Santa has always brought only 1 gift to our house, and he leaves it unwrapped under the tree (he is too busy to wrap everything for ALL those children!). The rest of the presents are from us. We never bought everything on the list. We would buy whatever seemed like the toy s/he wanted the most, get some other things within the budget, and fill in with things like coloring books/crayons, sticker books, etc. Stockings have always been things like toothbrushes, sugarless gum, nail polish, etc.

As the kids got older, they were always are of what the Christmas budget was, and planned their gift lists accordingly. The year they got I-pods, that was really their only "gift". I filled in with magazines and personal care/clothing items that they needed and I was going to buy anyway - I just saved them and wrapped them as Christmas gifts.
post #23 of 89
Quote:
Originally Posted by GuildJenn View Post
I kind of laughed at your first sentence because growing up it would never have occurred to anyone to buy MORE decorations - the whole point was using the family set.
:
We had a huge set of ornaments and lights when I was growing up. (They weren't purchased. My dad was a furniture mover, and people would frequently give him things they didn't need in their new home - that's where most of our furniture came from - and he got a bunch of lovely Italian lights and ornaments that way. My mom also had a few from her grandmother.) When I moved out (I was the last), mom let us all go through the Christmas stuff, and take a bunch for ourselves. I still have some of them (my ex lost a lot of them, by leaving a box of ornaments outside after Christmas one year - he never told me he hadn't put them away, because he forgot the key and didn't want to walk the 50 feet back to the house to get it), and I treasure them. DH and I do buy a new ornament or two each year, but that's all.
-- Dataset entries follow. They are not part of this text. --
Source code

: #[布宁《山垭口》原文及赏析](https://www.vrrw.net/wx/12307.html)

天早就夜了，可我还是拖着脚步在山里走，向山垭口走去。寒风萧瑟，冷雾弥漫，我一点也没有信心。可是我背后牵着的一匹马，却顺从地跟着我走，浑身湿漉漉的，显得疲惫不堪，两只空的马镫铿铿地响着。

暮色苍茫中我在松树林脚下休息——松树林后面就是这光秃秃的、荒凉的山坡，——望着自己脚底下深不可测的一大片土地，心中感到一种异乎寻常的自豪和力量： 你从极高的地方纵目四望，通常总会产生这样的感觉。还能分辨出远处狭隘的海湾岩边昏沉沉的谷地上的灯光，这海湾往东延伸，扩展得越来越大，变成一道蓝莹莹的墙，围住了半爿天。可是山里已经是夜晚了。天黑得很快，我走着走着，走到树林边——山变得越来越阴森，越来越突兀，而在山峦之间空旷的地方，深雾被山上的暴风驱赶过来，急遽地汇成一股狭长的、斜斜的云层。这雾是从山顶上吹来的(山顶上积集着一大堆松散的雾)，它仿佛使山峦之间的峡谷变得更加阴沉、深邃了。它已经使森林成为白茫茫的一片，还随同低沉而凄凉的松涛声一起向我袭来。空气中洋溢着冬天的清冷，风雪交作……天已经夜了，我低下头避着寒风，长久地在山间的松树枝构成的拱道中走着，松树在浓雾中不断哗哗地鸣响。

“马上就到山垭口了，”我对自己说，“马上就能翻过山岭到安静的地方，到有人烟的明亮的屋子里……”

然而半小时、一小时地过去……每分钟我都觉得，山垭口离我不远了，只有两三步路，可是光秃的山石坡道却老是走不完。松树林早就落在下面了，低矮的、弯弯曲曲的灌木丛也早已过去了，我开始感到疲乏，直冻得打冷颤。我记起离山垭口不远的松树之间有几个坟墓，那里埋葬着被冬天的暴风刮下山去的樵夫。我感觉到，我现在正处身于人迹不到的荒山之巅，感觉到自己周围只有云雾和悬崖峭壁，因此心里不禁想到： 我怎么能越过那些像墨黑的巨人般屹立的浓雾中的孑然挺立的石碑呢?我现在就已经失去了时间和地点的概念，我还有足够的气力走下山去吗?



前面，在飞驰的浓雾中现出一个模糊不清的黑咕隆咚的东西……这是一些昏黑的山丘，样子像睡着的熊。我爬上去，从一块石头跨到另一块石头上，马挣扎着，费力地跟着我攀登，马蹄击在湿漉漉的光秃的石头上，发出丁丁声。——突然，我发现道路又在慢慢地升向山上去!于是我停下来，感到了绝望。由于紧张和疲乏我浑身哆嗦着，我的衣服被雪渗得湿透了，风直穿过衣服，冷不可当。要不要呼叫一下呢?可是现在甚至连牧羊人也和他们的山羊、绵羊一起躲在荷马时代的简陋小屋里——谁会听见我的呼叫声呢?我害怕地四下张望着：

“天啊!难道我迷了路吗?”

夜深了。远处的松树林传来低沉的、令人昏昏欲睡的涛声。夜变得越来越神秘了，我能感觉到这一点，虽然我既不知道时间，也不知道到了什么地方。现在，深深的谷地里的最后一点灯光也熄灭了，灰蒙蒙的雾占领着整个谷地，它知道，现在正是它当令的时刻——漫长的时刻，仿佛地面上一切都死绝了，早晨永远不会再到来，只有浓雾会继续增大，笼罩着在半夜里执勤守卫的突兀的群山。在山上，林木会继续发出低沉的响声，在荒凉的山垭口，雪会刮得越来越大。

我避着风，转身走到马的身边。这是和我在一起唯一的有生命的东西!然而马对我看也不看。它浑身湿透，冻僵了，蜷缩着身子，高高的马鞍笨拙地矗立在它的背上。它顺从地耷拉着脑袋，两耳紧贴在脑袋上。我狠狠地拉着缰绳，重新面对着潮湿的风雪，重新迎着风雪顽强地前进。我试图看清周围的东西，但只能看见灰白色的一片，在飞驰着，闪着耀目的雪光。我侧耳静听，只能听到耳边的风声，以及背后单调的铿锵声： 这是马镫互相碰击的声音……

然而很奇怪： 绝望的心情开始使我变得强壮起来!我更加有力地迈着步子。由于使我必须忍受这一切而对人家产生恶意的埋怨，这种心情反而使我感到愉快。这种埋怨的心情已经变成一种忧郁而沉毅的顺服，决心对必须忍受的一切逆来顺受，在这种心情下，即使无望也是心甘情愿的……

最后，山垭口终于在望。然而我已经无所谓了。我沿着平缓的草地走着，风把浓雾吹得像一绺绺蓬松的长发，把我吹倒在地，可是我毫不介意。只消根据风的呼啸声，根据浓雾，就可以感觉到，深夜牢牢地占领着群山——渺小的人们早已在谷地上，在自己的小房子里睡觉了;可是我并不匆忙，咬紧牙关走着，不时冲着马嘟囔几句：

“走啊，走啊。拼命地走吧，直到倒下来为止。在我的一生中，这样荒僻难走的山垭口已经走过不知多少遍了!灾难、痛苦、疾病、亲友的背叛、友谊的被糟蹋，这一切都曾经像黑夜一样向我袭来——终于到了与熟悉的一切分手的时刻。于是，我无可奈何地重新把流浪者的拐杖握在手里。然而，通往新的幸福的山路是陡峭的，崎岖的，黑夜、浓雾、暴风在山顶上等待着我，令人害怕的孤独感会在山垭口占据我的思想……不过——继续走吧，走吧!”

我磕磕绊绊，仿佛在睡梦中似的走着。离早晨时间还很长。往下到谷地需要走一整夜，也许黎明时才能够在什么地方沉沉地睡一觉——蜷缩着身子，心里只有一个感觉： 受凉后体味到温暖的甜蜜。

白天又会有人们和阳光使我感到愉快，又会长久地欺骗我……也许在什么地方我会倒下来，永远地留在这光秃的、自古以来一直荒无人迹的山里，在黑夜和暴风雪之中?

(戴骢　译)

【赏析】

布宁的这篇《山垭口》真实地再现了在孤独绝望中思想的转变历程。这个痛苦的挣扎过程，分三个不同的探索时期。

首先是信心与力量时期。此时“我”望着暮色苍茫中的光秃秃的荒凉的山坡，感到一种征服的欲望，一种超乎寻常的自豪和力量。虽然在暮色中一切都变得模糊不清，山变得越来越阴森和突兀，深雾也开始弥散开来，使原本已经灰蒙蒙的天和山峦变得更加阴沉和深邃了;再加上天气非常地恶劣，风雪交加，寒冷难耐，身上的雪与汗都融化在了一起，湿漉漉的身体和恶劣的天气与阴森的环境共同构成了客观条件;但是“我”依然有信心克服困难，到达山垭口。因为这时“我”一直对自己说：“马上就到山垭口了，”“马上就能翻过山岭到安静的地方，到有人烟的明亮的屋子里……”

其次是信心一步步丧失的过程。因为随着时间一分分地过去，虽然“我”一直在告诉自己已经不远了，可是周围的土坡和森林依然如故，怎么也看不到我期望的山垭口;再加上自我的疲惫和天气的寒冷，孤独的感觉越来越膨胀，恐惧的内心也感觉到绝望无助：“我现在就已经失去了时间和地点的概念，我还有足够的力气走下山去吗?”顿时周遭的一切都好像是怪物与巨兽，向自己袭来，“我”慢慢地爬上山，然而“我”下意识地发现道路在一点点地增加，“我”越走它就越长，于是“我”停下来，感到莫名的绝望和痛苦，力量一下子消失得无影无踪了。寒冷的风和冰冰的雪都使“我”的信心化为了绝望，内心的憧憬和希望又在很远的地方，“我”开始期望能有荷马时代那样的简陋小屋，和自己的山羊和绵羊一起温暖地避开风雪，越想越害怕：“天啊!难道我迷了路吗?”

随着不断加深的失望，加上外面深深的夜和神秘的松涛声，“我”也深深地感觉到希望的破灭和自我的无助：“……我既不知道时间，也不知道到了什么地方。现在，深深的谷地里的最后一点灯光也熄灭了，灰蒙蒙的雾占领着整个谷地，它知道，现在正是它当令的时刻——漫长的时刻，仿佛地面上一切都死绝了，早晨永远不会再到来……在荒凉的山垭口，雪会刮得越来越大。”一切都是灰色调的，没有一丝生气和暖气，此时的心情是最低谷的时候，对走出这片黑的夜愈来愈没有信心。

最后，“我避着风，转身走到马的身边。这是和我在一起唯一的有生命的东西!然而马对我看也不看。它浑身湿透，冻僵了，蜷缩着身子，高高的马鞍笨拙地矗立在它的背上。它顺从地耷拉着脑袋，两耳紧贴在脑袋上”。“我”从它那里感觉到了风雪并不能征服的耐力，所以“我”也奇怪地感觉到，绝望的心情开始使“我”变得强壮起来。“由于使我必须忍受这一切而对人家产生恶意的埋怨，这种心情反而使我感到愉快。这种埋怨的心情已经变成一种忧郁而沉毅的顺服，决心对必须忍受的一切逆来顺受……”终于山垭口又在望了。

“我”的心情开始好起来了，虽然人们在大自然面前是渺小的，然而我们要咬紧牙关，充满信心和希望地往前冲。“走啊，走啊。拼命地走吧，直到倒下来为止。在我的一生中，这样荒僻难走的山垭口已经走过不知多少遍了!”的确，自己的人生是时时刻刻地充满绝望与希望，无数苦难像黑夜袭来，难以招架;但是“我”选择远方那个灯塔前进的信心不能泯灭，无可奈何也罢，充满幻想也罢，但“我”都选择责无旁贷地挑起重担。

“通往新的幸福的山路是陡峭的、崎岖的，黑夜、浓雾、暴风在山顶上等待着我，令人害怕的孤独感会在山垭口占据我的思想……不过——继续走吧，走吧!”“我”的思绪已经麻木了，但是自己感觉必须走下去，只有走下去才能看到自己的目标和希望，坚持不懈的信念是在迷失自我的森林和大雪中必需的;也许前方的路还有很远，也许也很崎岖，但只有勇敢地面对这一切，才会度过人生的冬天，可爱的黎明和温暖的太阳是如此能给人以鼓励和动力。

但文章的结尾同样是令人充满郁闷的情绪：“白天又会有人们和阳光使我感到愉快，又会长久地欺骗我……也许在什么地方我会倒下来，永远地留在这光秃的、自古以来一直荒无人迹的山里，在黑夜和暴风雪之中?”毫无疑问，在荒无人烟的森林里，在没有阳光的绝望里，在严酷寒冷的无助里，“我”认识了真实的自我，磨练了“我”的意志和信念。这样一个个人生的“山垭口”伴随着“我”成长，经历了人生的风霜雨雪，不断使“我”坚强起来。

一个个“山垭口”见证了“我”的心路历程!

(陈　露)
And, you know...ds2 talks a lot about what he wants - during the year, for his birthday, for Christmas. But, if I just ask him out of the blue what he wants for Christmas, he almost always says "a chocolate hedgehog". That's one of the candies I put in their stockings. That's what he wants and looks forward to - a single chocolate hedgehog.
post #24 of 89
I just realized that I didn't really answer part of your question! My kids are 19 and 20. My son is away at college and wants money. I will give him cash in a new wallet, and fill in with things like a new razor, an I-tunes card, probably some slippers, movie passes, etc. My daughter plans to move into her own apartment in the Spring, so she will be getting pots and pans, kitchen gadgets, things like that.
post #25 of 89
Haven't read the replies+NAK disclaimer

We're planning on a lot of homeade gift certificates this year for dd(8): trips to inexpensive places like the ice cream shop, restaurants we would usually say no to, indoor play places with a friend, get out of chores or (home)schoolwork etc. Not only is it cheap but the cost gets spread out as she rarely redeems them until Feb when she gets bored being stuck indoors.
post #26 of 89
I really like the idea of the 4 gifts, but I have a technical question. If you do the "something to play with" version, do you do one single toy, or a set, or how do you decide? DS is getting the Plan City Parking Garage this year and I also found the letters of his name in a toy train that fits the Thomas/Brio type track. I have been scouring the thrift stores for track, and was planning to set up the train and car track he already has (very small amount) with what I have found at thrift stores so far along with the garage all under the tree. Does that sound like too much "something to play with"?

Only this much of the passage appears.